**Aim of the task**
The entries below should be set down again exactly, with every picture left out.

**Input records**
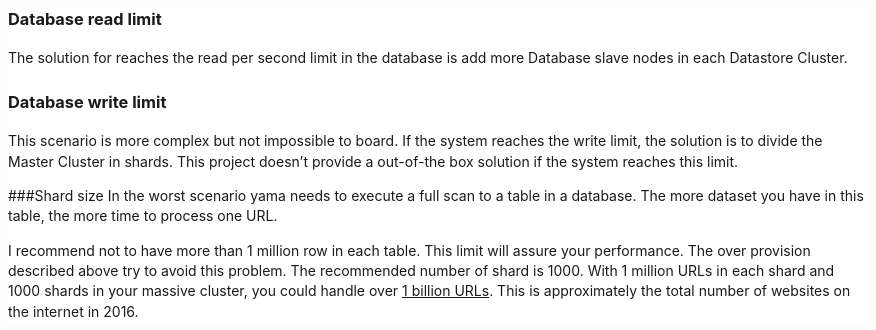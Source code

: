 ### Database read limit
The solution for reaches the read per second limit in the database is add more Database slave nodes in each Datastore Cluster.

### Database write limit
This scenario is more complex but not impossible to board. If the system reaches the write limit, the solution is to divide the Master Cluster in shards. This project doesn’t provide a out-of-the box solution if the system reaches this limit.

###Shard size
In the worst scenario yama needs to execute a full scan to a table in a database. The more dataset you have in this table, the more time to process one URL.

I recommend not to have more than 1 million row in each table. This limit will assure your performance. The over provision described above try to avoid this problem. The recommended number of shard is 1000. With 1 million URLs in each shard and 1000 shards in your massive cluster, you could handle over [1 billion URLs](http://www.internetlivestats.com/total-number-of-websites/). This is approximately the total number of websites on the internet in 2016. 
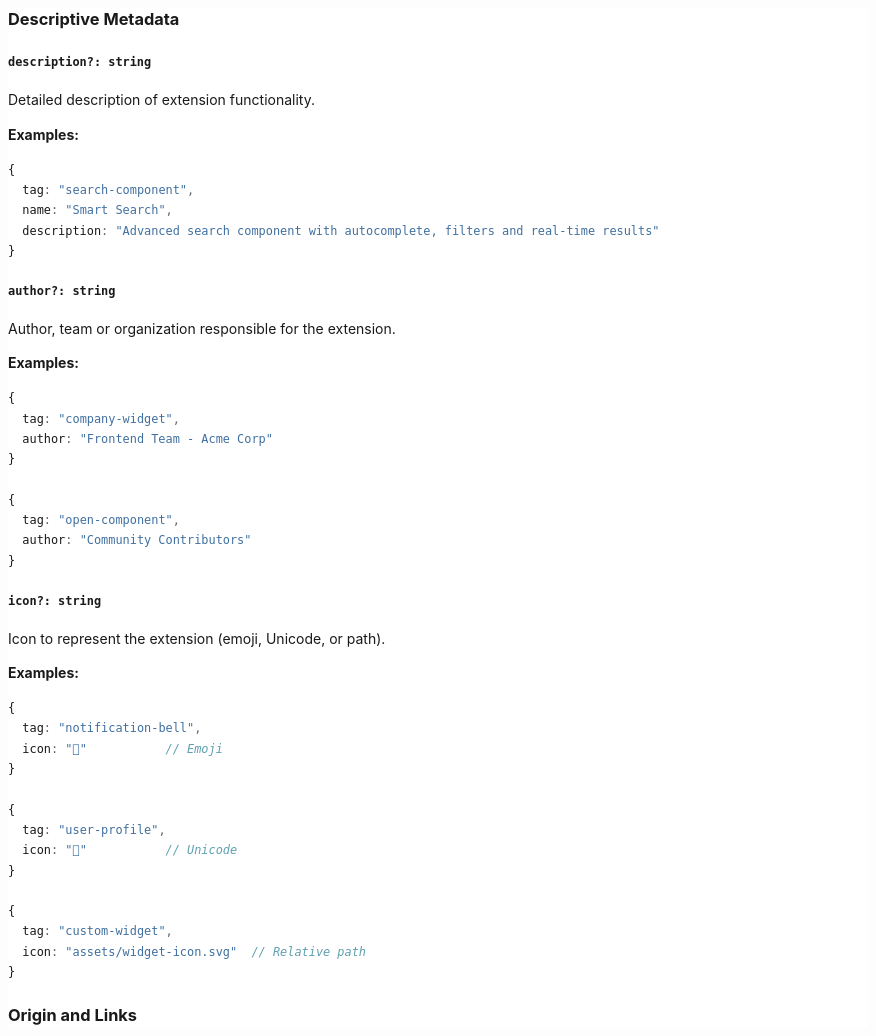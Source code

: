 ### Descriptive Metadata

#### `description?: string`

Detailed description of extension functionality.

**Examples:**
```typescript
{
  tag: "search-component",
  name: "Smart Search",
  description: "Advanced search component with autocomplete, filters and real-time results"
}
```

#### `author?: string`

Author, team or organization responsible for the extension.

**Examples:**
```typescript
{
  tag: "company-widget",
  author: "Frontend Team - Acme Corp"
}

{
  tag: "open-component", 
  author: "Community Contributors"
}
```

#### `icon?: string`

Icon to represent the extension (emoji, Unicode, or path).

**Examples:**
```typescript
{
  tag: "notification-bell",
  icon: "🔔"           // Emoji
}

{
  tag: "user-profile",
  icon: "👤"           // Unicode
}

{
  tag: "custom-widget",
  icon: "assets/widget-icon.svg"  // Relative path
}
```

### Origin and Links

**Task answer**
Source code

: ### Database read limit
The solution for reaches the read per second limit in the database is add more Database slave nodes in each Datastore Cluster.

### Database write limit
This scenario is more complex but not impossible to board. If the system reaches the write limit, the solution is to divide the Master Cluster in shards. This project doesn’t provide a out-of-the box solution if the system reaches this limit.

###Shard size
In the worst scenario yama needs to execute a full scan to a table in a database. The more dataset you have in this table, the more time to process one URL.

I recommend not to have more than 1 million row in each table. This limit will assure your performance. The over provision described above try to avoid this problem. The recommended number of shard is 1000. With 1 million URLs in each shard and 1000 shards in your massive cluster, you could handle over [1 billion URLs](http://www.internetlivestats.com/total-number-of-websites/). This is approximately the total number of websites on the internet in 2016. 
Source code

: ### Descriptive Metadata

#### `description?: string`

Detailed description of extension functionality.

**Examples:**
```typescript
{
  tag: "search-component",
  name: "Smart Search",
  description: "Advanced search component with autocomplete, filters and real-time results"
}
```

#### `author?: string`

Author, team or organization responsible for the extension.

**Examples:**
```typescript
{
  tag: "company-widget",
  author: "Frontend Team - Acme Corp"
}

{
  tag: "open-component", 
  author: "Community Contributors"
}
```

#### `icon?: string`

Icon to represent the extension (emoji, Unicode, or path).

**Examples:**
```typescript
{
  tag: "notification-bell",
  icon: "🔔"           // Emoji
}

{
  tag: "user-profile",
  icon: "👤"           // Unicode
}

{
  tag: "custom-widget",
  icon: "assets/widget-icon.svg"  // Relative path
}
```

### Origin and Links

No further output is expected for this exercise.